About this task » Please take the records that follow and repeat exactly the lines starting with the line with "- **Stakeholder Motivations" and going on through the line with "- **Success Metrics".

Given data »
★ ★ ★ ★
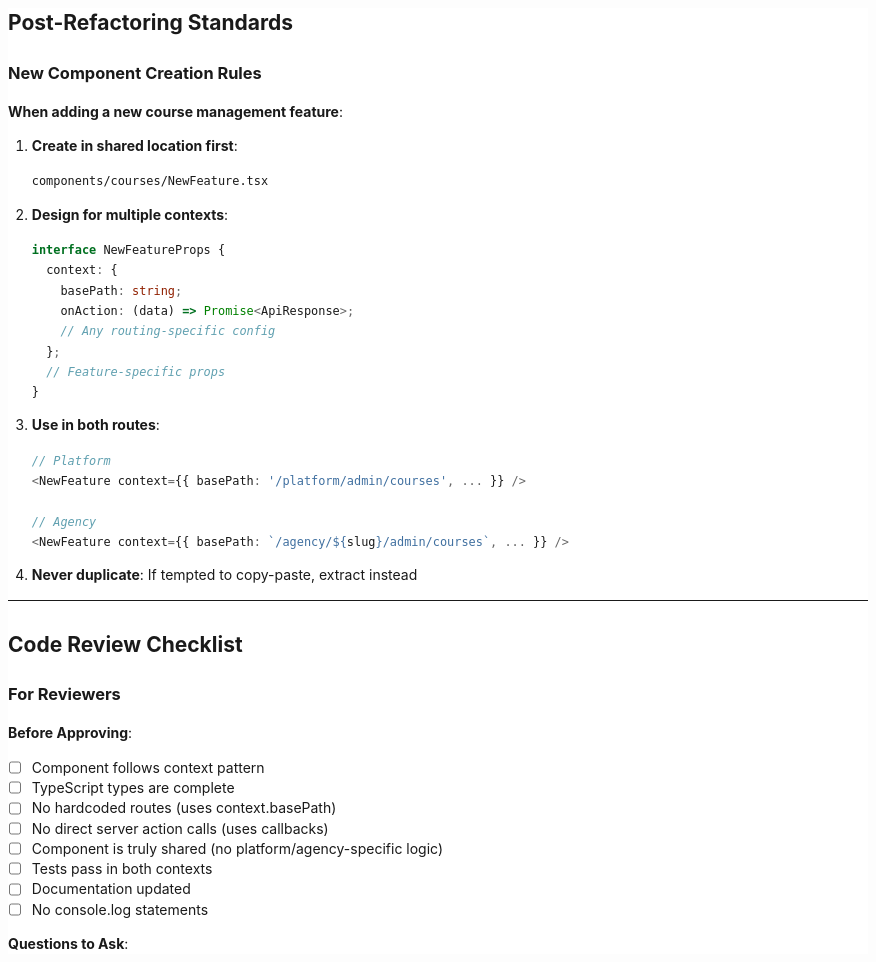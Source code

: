 
## Post-Refactoring Standards

### New Component Creation Rules

**When adding a new course management feature**:

1. **Create in shared location first**:

   ```
   components/courses/NewFeature.tsx
   ```

2. **Design for multiple contexts**:

   ```typescript
   interface NewFeatureProps {
     context: {
       basePath: string;
       onAction: (data) => Promise<ApiResponse>;
       // Any routing-specific config
     };
     // Feature-specific props
   }
   ```

3. **Use in both routes**:

   ```typescript
   // Platform
   <NewFeature context={{ basePath: '/platform/admin/courses', ... }} />

   // Agency
   <NewFeature context={{ basePath: `/agency/${slug}/admin/courses`, ... }} />
   ```

4. **Never duplicate**: If tempted to copy-paste, extract instead

---

## Code Review Checklist

### For Reviewers

**Before Approving**:

- [ ] Component follows context pattern
- [ ] TypeScript types are complete
- [ ] No hardcoded routes (uses context.basePath)
- [ ] No direct server action calls (uses callbacks)
- [ ] Component is truly shared (no platform/agency-specific logic)
- [ ] Tests pass in both contexts
- [ ] Documentation updated
- [ ] No console.log statements

**Questions to Ask**:
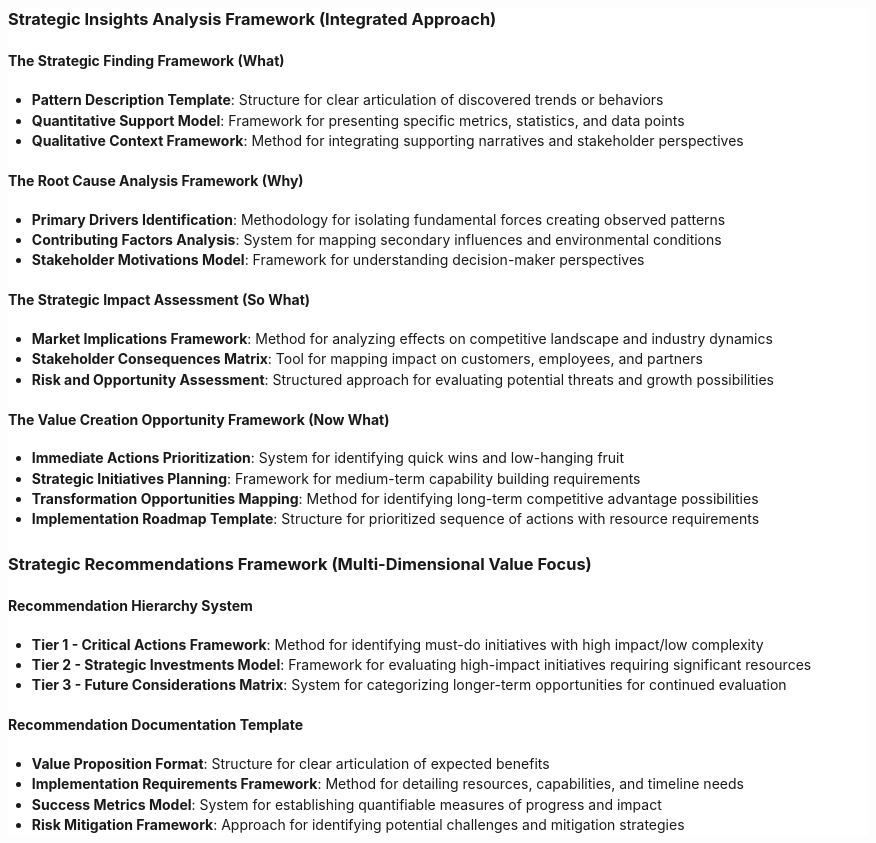 ### Strategic Insights Analysis Framework (Integrated Approach)

#### The Strategic Finding Framework (What)
- **Pattern Description Template**: Structure for clear articulation of discovered trends or behaviors
- **Quantitative Support Model**: Framework for presenting specific metrics, statistics, and data points
- **Qualitative Context Framework**: Method for integrating supporting narratives and stakeholder perspectives

#### The Root Cause Analysis Framework (Why)
- **Primary Drivers Identification**: Methodology for isolating fundamental forces creating observed patterns
- **Contributing Factors Analysis**: System for mapping secondary influences and environmental conditions
- **Stakeholder Motivations Model**: Framework for understanding decision-maker perspectives

#### The Strategic Impact Assessment (So What)
- **Market Implications Framework**: Method for analyzing effects on competitive landscape and industry dynamics
- **Stakeholder Consequences Matrix**: Tool for mapping impact on customers, employees, and partners
- **Risk and Opportunity Assessment**: Structured approach for evaluating potential threats and growth possibilities

#### The Value Creation Opportunity Framework (Now What)
- **Immediate Actions Prioritization**: System for identifying quick wins and low-hanging fruit
- **Strategic Initiatives Planning**: Framework for medium-term capability building requirements
- **Transformation Opportunities Mapping**: Method for identifying long-term competitive advantage possibilities
- **Implementation Roadmap Template**: Structure for prioritized sequence of actions with resource requirements

### Strategic Recommendations Framework (Multi-Dimensional Value Focus)

#### Recommendation Hierarchy System
- **Tier 1 - Critical Actions Framework**: Method for identifying must-do initiatives with high impact/low complexity
- **Tier 2 - Strategic Investments Model**: Framework for evaluating high-impact initiatives requiring significant resources
- **Tier 3 - Future Considerations Matrix**: System for categorizing longer-term opportunities for continued evaluation

#### Recommendation Documentation Template
- **Value Proposition Format**: Structure for clear articulation of expected benefits
- **Implementation Requirements Framework**: Method for detailing resources, capabilities, and timeline needs
- **Success Metrics Model**: System for establishing quantifiable measures of progress and impact
- **Risk Mitigation Framework**: Approach for identifying potential challenges and mitigation strategies
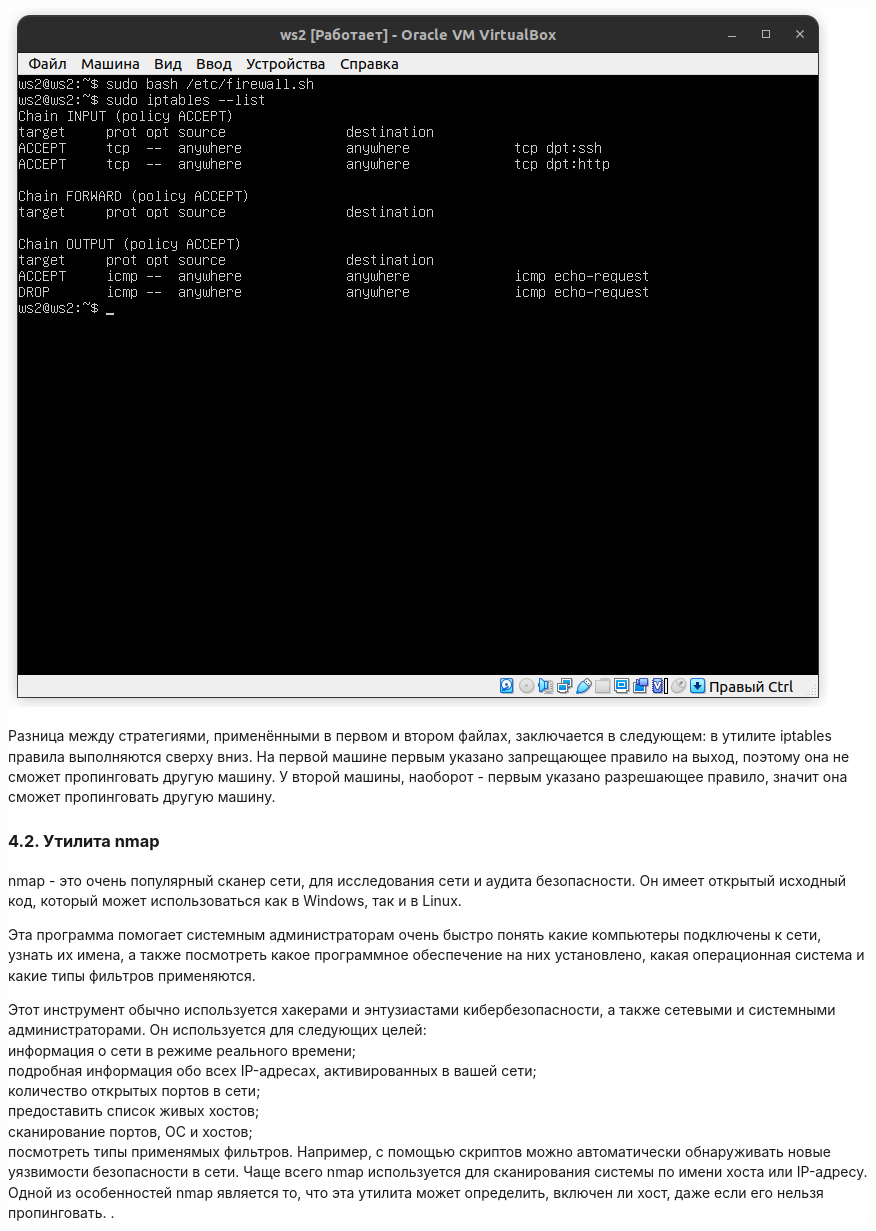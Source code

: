 ![part-4-1-4.png](part-4-1-4.png)

Разница между стратегиями, применёнными в первом и втором файлах, заключается в следующем: в утилите iptables правила выполняются сверху вниз. На первой машине первым указано запрещающее правило на выход, поэтому она не сможет пропинговать другую машину. У второй машины, наоборот - первым указано разрешающее правило, значит она сможет пропинговать другую машину.

### 4.2. Утилита nmap
nmap - это очень популярный сканер сети, для исследования сети и аудита безопасности. Он имеет открытый исходный код, который может использоваться как в Windows, так и в Linux.

Эта программа помогает системным администраторам очень быстро понять какие компьютеры подключены к сети, узнать их имена, а также посмотреть какое программное обеспечение на них установлено, какая операционная система и какие типы фильтров применяются.

Этот инструмент обычно используется хакерами и энтузиастами кибербезопасности, а также сетевыми и системными администраторами. Он используется для следующих целей:  
    информация о сети в режиме реального времени;  
    подробная информация обо всех IP-адресах, активированных в вашей сети;  
    количество открытых портов в сети;  
    предоставить список живых хостов;  
    сканирование портов, ОС и хостов;  
    посмотреть типы применямых фильтров. Например, с помощью скриптов можно автоматически обнаруживать новые уязвимости безопасности в сети. Чаще всего nmap используется для сканирования системы по имени хоста или IP-адресу. Одной из особенностей nmap является то, что эта утилита может определить, включен ли хост, даже если его нельзя пропинговать.  .
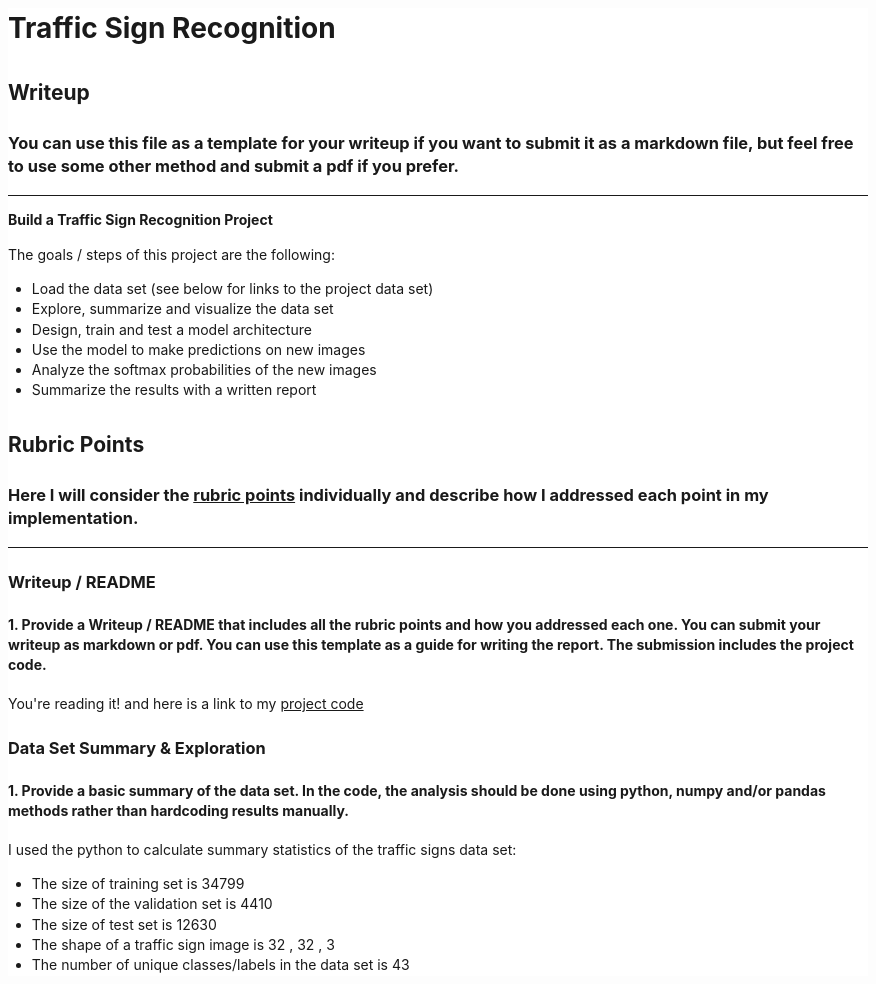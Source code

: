 # **Traffic Sign Recognition** 

## Writeup

### You can use this file as a template for your writeup if you want to submit it as a markdown file, but feel free to use some other method and submit a pdf if you prefer.

---

**Build a Traffic Sign Recognition Project**

The goals / steps of this project are the following:
* Load the data set (see below for links to the project data set)
* Explore, summarize and visualize the data set
* Design, train and test a model architecture
* Use the model to make predictions on new images
* Analyze the softmax probabilities of the new images
* Summarize the results with a written report


[//]: # (Image References)

[image1]: ./examples/visualization.jpg "Visualization"
[image2]: ./examples/grayscale.jpg "Grayscaling"
[image3]: ./examples/random_noise.jpg "Random Noise"
[image4]: ./examples/placeholder.png "Traffic Sign 1"
[image5]: ./examples/placeholder.png "Traffic Sign 2"
[image6]: ./examples/placeholder.png "Traffic Sign 3"
[image7]: ./examples/placeholder.png "Traffic Sign 4"
[image8]: ./examples/placeholder.png "Traffic Sign 5"

## Rubric Points
### Here I will consider the [rubric points](https://review.udacity.com/#!/rubrics/481/view) individually and describe how I addressed each point in my implementation.  

---
### Writeup / README

#### 1. Provide a Writeup / README that includes all the rubric points and how you addressed each one. You can submit your writeup as markdown or pdf. You can use this template as a guide for writing the report. The submission includes the project code.

You're reading it! and here is a link to my [project code](https://github.com/udacity/CarND-Traffic-Sign-Classifier-Project/blob/master/Traffic_Sign_Classifier.ipynb)

### Data Set Summary & Exploration

#### 1. Provide a basic summary of the data set. In the code, the analysis should be done using python, numpy and/or pandas methods rather than hardcoding results manually.

I used the python to calculate summary statistics of the traffic
signs data set:

* The size of training set is 34799
* The size of the validation set is 4410
* The size of test set is 12630
* The shape of a traffic sign image is 32 , 32 , 3
* The number of unique classes/labels in the data set is 43
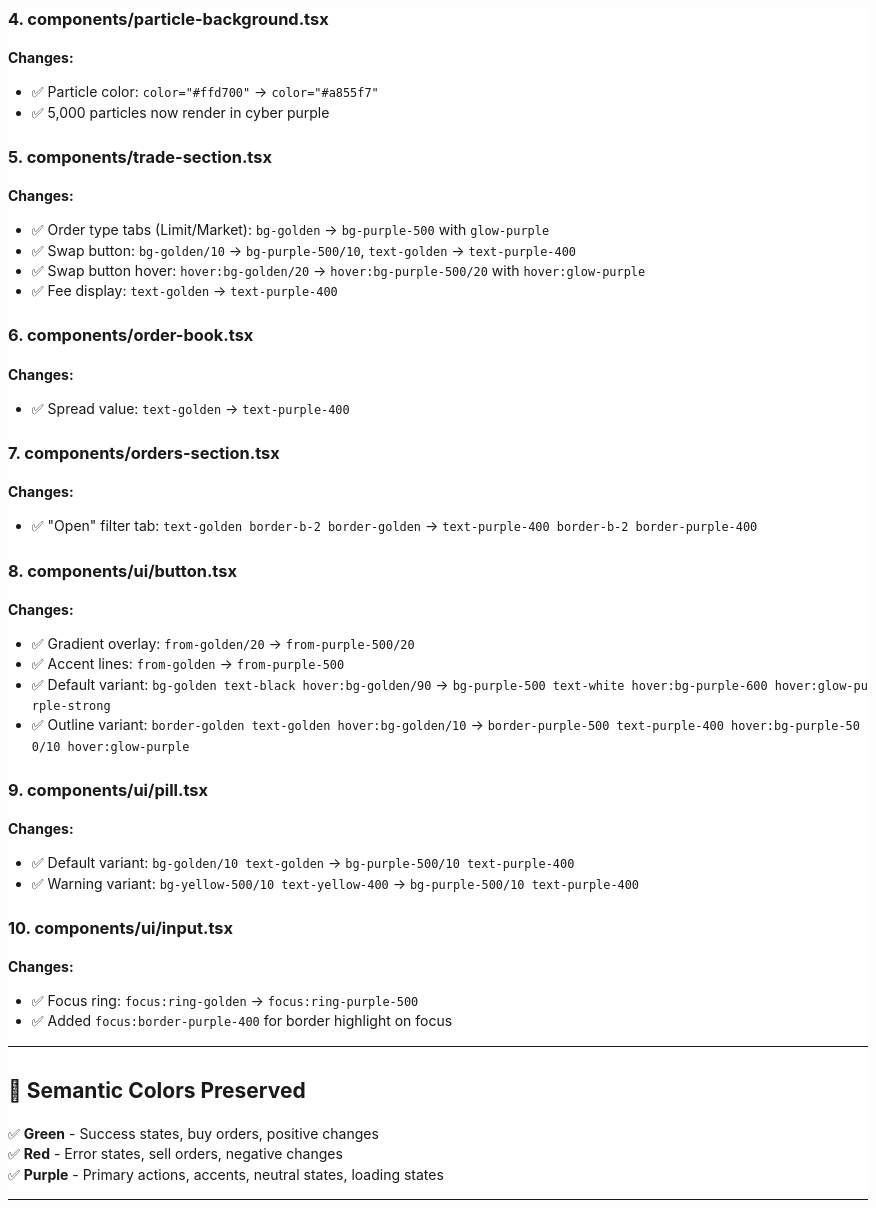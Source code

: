 ### 4. **components/particle-background.tsx**
**Changes:**
- ✅ Particle color: `color="#ffd700"` → `color="#a855f7"`
- ✅ 5,000 particles now render in cyber purple

### 5. **components/trade-section.tsx**
**Changes:**
- ✅ Order type tabs (Limit/Market): `bg-golden` → `bg-purple-500` with `glow-purple`
- ✅ Swap button: `bg-golden/10` → `bg-purple-500/10`, `text-golden` → `text-purple-400`
- ✅ Swap button hover: `hover:bg-golden/20` → `hover:bg-purple-500/20` with `hover:glow-purple`
- ✅ Fee display: `text-golden` → `text-purple-400`

### 6. **components/order-book.tsx**
**Changes:**
- ✅ Spread value: `text-golden` → `text-purple-400`

### 7. **components/orders-section.tsx**
**Changes:**
- ✅ "Open" filter tab: `text-golden border-b-2 border-golden` → `text-purple-400 border-b-2 border-purple-400`

### 8. **components/ui/button.tsx**
**Changes:**
- ✅ Gradient overlay: `from-golden/20` → `from-purple-500/20`
- ✅ Accent lines: `from-golden` → `from-purple-500`
- ✅ Default variant: `bg-golden text-black hover:bg-golden/90` → `bg-purple-500 text-white hover:bg-purple-600 hover:glow-purple-strong`
- ✅ Outline variant: `border-golden text-golden hover:bg-golden/10` → `border-purple-500 text-purple-400 hover:bg-purple-500/10 hover:glow-purple`

### 9. **components/ui/pill.tsx**
**Changes:**
- ✅ Default variant: `bg-golden/10 text-golden` → `bg-purple-500/10 text-purple-400`
- ✅ Warning variant: `bg-yellow-500/10 text-yellow-400` → `bg-purple-500/10 text-purple-400`

### 10. **components/ui/input.tsx**
**Changes:**
- ✅ Focus ring: `focus:ring-golden` → `focus:ring-purple-500`
- ✅ Added `focus:border-purple-400` for border highlight on focus

---

## 🎯 Semantic Colors Preserved

✅ **Green** - Success states, buy orders, positive changes  
✅ **Red** - Error states, sell orders, negative changes  
✅ **Purple** - Primary actions, accents, neutral states, loading states

---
★ ★ ★ ★
Result »
- **Stakeholder Motivations Model**: Framework for understanding decision-maker perspectives

#### The Strategic Impact Assessment (So What)
- **Market Implications Framework**: Method for analyzing effects on competitive landscape and industry dynamics
- **Stakeholder Consequences Matrix**: Tool for mapping impact on customers, employees, and partners
- **Risk and Opportunity Assessment**: Structured approach for evaluating potential threats and growth possibilities

#### The Value Creation Opportunity Framework (Now What)
- **Immediate Actions Prioritization**: System for identifying quick wins and low-hanging fruit
- **Strategic Initiatives Planning**: Framework for medium-term capability building requirements
- **Transformation Opportunities Mapping**: Method for identifying long-term competitive advantage possibilities
- **Implementation Roadmap Template**: Structure for prioritized sequence of actions with resource requirements

### Strategic Recommendations Framework (Multi-Dimensional Value Focus)

#### Recommendation Hierarchy System
- **Tier 1 - Critical Actions Framework**: Method for identifying must-do initiatives with high impact/low complexity
- **Tier 2 - Strategic Investments Model**: Framework for evaluating high-impact initiatives requiring significant resources
- **Tier 3 - Future Considerations Matrix**: System for categorizing longer-term opportunities for continued evaluation

#### Recommendation Documentation Template
- **Value Proposition Format**: Structure for clear articulation of expected benefits
- **Implementation Requirements Framework**: Method for detailing resources, capabilities, and timeline needs
- **Success Metrics Model**: System for establishing quantifiable measures of progress and impact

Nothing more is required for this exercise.